RB: Francisco Goldman, the Guatemalan Jewish writer?

WS: Well we are all American when we are in America and it applies to Frank too, actually Robert (both laugh). He was saying that what people outside literature don't understand about what's interesting in political writing is that it's not actually having an opinion that makes a writer able to address a political reality, it's being interesting in some way about that political reality. That's what's the enduring fascination that actually literary fiction can contribute to the temper of the times. It provides an arena in which interests can be generated in that way. The overtly political novel is often a creature of its times and effectively neutered for that reason.

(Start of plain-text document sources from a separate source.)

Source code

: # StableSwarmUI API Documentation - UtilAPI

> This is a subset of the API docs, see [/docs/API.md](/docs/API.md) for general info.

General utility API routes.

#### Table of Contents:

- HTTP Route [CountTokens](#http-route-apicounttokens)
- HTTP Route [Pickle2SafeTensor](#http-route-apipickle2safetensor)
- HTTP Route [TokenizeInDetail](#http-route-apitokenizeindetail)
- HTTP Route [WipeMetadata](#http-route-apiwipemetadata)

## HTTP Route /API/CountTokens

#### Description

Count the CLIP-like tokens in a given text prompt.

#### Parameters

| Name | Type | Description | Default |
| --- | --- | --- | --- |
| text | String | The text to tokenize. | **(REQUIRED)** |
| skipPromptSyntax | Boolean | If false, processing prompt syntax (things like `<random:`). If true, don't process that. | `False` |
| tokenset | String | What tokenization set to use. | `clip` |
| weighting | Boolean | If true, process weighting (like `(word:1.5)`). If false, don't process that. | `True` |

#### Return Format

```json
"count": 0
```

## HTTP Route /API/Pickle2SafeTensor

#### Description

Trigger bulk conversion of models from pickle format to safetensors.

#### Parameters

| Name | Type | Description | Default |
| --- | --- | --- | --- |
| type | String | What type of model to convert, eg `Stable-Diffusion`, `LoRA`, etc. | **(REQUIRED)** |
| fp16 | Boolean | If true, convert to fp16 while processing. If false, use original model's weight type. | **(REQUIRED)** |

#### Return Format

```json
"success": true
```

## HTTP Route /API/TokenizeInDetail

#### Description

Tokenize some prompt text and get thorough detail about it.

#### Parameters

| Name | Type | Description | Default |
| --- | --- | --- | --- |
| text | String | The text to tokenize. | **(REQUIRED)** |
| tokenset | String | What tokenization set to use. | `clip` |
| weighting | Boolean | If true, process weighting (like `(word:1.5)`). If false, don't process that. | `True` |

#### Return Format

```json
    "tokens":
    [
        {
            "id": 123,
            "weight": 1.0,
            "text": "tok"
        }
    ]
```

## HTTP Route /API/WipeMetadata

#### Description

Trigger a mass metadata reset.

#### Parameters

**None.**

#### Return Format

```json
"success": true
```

But here is a kind of "nothing that is human is strange to me" that's the voice that can be represented in literary fiction and elaborated in a way that other cultural forums don't allow the space or the time for. You can't ask me subjectively to answer that question. I feel my literary work is an avocation. It's just what I feel called upon to do. Do I get up in the morning and question whether I should write another book? No. Never seriously. I mean I certainly question the value of my work all the time.

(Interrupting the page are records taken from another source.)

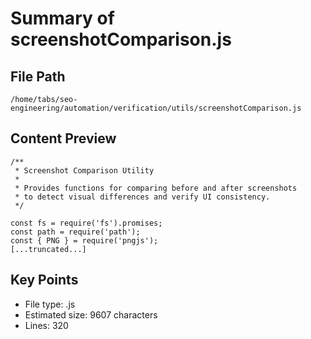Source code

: # Summary of screenshotComparison.js
  
## File Path
`/home/tabs/seo-engineering/automation/verification/utils/screenshotComparison.js`

## Content Preview
```
/**
 * Screenshot Comparison Utility
 * 
 * Provides functions for comparing before and after screenshots
 * to detect visual differences and verify UI consistency.
 */

const fs = require('fs').promises;
const path = require('path');
const { PNG } = require('pngjs');
[...truncated...]
```

## Key Points
- File type: .js
- Estimated size: 9607 characters
- Lines: 320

RB: The specific book you are working on?

WS: Oh and the body of it. Because, of course…

RB: You ask yourself if what you are doing is important?

WS: My wife said, the other day, I don't think she intended anything by it, but of course I took it very deeply, "You know, I still think Will's first book is easily his best. There's not an ounce of fat on it. Every word…" I am sitting there thinking, "Thirteen years of literary work, nine books, just evaporate into thin air."

RB: (laughs)

WS: I think, "Oh I needn't to be bothered with that." I don't think she meant it that way. But there is a sense in which you are not in a position to judge that anyway, which of the books is likely to endure. You just have to keep on.

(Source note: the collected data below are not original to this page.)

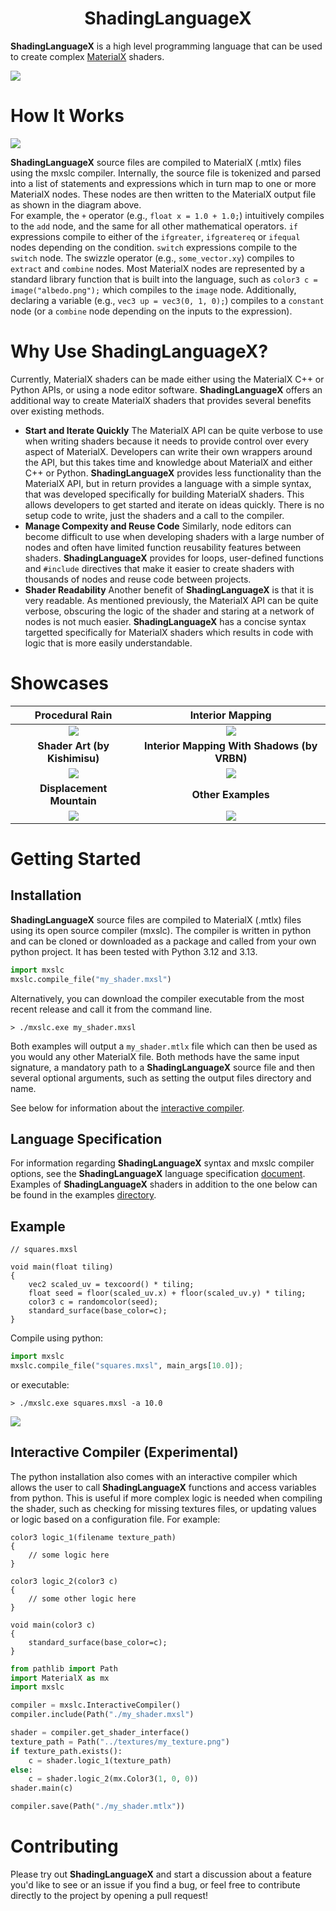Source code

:
<h1 align="center">ShadingLanguageX</h1>

__ShadingLanguageX__ is a high level programming language that can be used to create complex [MaterialX](https://materialx.org/) shaders.  
  
![](examples/screenshots/readme_example.png)


# How It Works
![](examples/screenshots/howitworks.jpg)  

__ShadingLanguageX__ source files are compiled to MaterialX (.mtlx) files using the mxslc compiler. Internally, the source file is tokenized and parsed into a list of statements and expressions which in turn map to one or more MaterialX nodes. These nodes are then written to the MaterialX output file as shown in the diagram above.  
For example, the `+` operator (e.g., `float x = 1.0 + 1.0;`) intuitively compiles to the `add` node, and the same for all other mathematical operators. `if` expressions compile to either of the `ifgreater`, `ifgreatereq` or `ifequal` nodes depending on the condition. `switch` expressions compile to the `switch` node. The swizzle operator (e.g., `some_vector.xy`) compiles to `extract` and `combine` nodes. Most MaterialX nodes are represented by a standard library function that is built into the language, such as `color3 c = image("albedo.png");` which compiles to the `image` node. Additionally, declaring a variable (e.g., `vec3 up = vec3(0, 1, 0);`) compiles to a `constant` node (or a `combine` node depending on the inputs to the expression).  


# Why Use ShadingLanguageX?

Currently, MaterialX shaders can be made either using the MaterialX C++ or Python APIs, or using a node editor software. __ShadingLanguageX__ offers an additional way to create MaterialX shaders that provides several benefits over existing methods.
* __Start and Iterate Quickly__ The MaterialX API can be quite verbose to use when writing shaders because it needs to provide control over every aspect of MaterialX. Developers can write their own wrappers around the API, but this takes time and knowledge about MaterialX and either C++ or Python. __ShadingLanguageX__ provides less functionality than the MaterialX API, but in return provides a language with a simple syntax, that was developed specifically for building MaterialX shaders. This allows developers to get started and iterate on ideas quickly. There is no setup code to write, just the shaders and a call to the compiler.
* __Manage Compexity and Reuse Code__ Similarly, node editors can become difficult to use when developing shaders with a large number of nodes and often have limited function reusability features between shaders. __ShadingLanguageX__ provides for loops, user-defined functions and `#include` directives that make it easier to create shaders with thousands of nodes and reuse code between projects.
* __Shader Readability__ Another benefit of __ShadingLanguageX__ is that it is very readable. As mentioned previously, the MaterialX API can be quite verbose, obscuring the logic of the shader and staring at a network of nodes is not much easier.  __ShadingLanguageX__ has a concise syntax targetted specifically for MaterialX shaders which results in code with logic that is more easily understandable.


# Showcases
Procedural Rain                    |  Interior Mapping
:---------------------------:|:---------------------------:
![](examples/screenshots/rain.png)   |  ![](examples/screenshots/interiormapping.png)
__Shader Art (by Kishimisu)__    |  __Interior Mapping With Shadows (by VRBN)__
![](examples/screenshots/shaderart.png)  |  ![](examples/screenshots/lit_interiors.png)
__Displacement Mountain__    |    __Other Examples__
![](examples/screenshots/mountain.png)   |  ![](examples/screenshots/combined.png)


# Getting Started

## Installation
__ShadingLanguageX__ source files are compiled to MaterialX (.mtlx) files using its open source compiler (mxslc). The compiler is written in python and can be cloned or downloaded as a package and called from your own python project. It has been tested with Python 3.12 and 3.13. 
```python
import mxslc
mxslc.compile_file("my_shader.mxsl")
```
Alternatively, you can download the compiler executable from the most recent release and call it from the command line.
```
> ./mxslc.exe my_shader.mxsl
```
Both examples will output a `my_shader.mtlx` file which can then be used as you would any other MaterialX file. Both methods have the same input signature, a mandatory path to a __ShadingLanguageX__ source file and then several optional arguments, such as setting the output files directory and name.

See below for information about the [interactive compiler]().

## Language Specification
For information regarding __ShadingLanguageX__ syntax and mxslc compiler options, see the __ShadingLanguageX__ language specification [document](https://github.com/jakethorn/ShadingLanguageX/blob/main/docs/LanguageSpecification.md). Examples of __ShadingLanguageX__ shaders in addition to the one below can be found in the examples [directory](https://github.com/jakethorn/ShadingLanguageX/tree/main/examples).

## Example
```
// squares.mxsl

void main(float tiling)
{
    vec2 scaled_uv = texcoord() * tiling;
    float seed = floor(scaled_uv.x) + floor(scaled_uv.y) * tiling;
    color3 c = randomcolor(seed);
    standard_surface(base_color=c);
}
```
Compile using python:
```python
import mxslc
mxslc.compile_file("squares.mxsl", main_args[10.0]);
```
or executable:
```
> ./mxslc.exe squares.mxsl -a 10.0
```
![](https://github.com/jakethorn/ShadingLanguageX/blob/main/examples/screenshots/squares.png)

## Interactive Compiler (Experimental)
The python installation also comes with an interactive compiler which allows the user to call __ShadingLanguageX__ functions and access variables from python. This is useful if more complex logic is needed when compiling the shader, such as checking for missing textures files, or updating values or logic based on a configuration file.
For example:
```
color3 logic_1(filename texture_path)
{
    // some logic here
}

color3 logic_2(color3 c)
{
    // some other logic here
}

void main(color3 c)
{
    standard_surface(base_color=c);
}
```
```python
from pathlib import Path
import MaterialX as mx
import mxslc

compiler = mxslc.InteractiveCompiler()
compiler.include(Path("./my_shader.mxsl")

shader = compiler.get_shader_interface()
texture_path = Path("../textures/my_texture.png")
if texture_path.exists():
    c = shader.logic_1(texture_path)
else:
    c = shader.logic_2(mx.Color3(1, 0, 0))
shader.main(c)

compiler.save(Path("./my_shader.mtlx"))
```


# Contributing
Please try out __ShadingLanguageX__ and start a discussion about a feature you'd like to see or an issue if you find a bug, or feel free to contribute directly to the project by opening a pull request!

RB: Speaking of which, what's next for you?

WS: I'm working on my first collection of shorter pieces since '98. And it’s called Doctor Mucti and Other Tales of Woe. The lead story is about two psychiatrists who are fighting a duel with each other using psychotic patients as weapons. I don't know where that comes and what I tend to do in my shorter fiction is to write prequels to novels. Or I write sequels to other stories I have written. There is always an interconnection and an interpenetrativeness about the shorter fiction.

RB: That might suggest a total recall of everything you have ever written?

WS: Ah, if I don't then I am not too worried about it. I remember reading that Nicholson Baker read all of his texts in parallel at the editing stage to insure that no single image recurred. Now that's the opposite, I think a certain degree of repetition and recursiveness just helps to thicken the whole broth. So I'm not too bothered about that. The things I do recall and I do want to bolt on to other fiction pieces are the things I think are worth recalling. Then I am working on a biggish novel which is concerned in a timely way with the idea of revealed religion. I am very struck by the way that fundamentalists, all of the great monotheism's fundamentalists believe their holy books are a kind of blueprint for the way that human culture works. So if you talk to a Jewish fundamentalist, Muslim fundamentalist a Christian fundamentalist, they'll say it's all in the Bible, it's all in the Torah, all in the Koran. It’s all there. Genetic engineering is there. The atomic bomb is there. It's equivocal in the way that all my novels are, part satire, part novel of ideas that what if you had a holy book that a reader of my book will know was totally spurious and yet looks at a society that believes that it is there revealed truth of god. That's an interesting way of looking at what the enduring significance of the practical mythology of the holy books of the monotheisms. As being in current era with this much-trumpeted clash of civilizations is something uppermost in all our minds and yet we can't really talk about it. Particularly in secular society we find it very difficult.